START GIVEN ENTRIES

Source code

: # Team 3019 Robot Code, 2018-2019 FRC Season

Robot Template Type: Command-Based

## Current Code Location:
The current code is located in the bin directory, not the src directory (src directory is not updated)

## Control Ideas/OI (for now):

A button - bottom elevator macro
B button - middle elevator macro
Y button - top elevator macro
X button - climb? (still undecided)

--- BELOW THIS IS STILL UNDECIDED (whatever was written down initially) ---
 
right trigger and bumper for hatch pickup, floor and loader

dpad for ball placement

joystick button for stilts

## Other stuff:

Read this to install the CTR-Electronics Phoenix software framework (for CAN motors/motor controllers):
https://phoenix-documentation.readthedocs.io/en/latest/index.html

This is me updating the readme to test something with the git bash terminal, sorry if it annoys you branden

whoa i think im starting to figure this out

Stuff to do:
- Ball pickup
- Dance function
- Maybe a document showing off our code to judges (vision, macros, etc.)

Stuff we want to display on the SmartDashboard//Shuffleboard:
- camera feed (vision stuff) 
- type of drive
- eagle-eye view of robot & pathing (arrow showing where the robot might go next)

END GIVEN ENTRIES

**TO DO:** What lines in the material mention "elevator"? Copy every one of them.

**ANSWER SPACE:**
A button - bottom elevator macro
B button - middle elevator macro
Y button - top elevator macro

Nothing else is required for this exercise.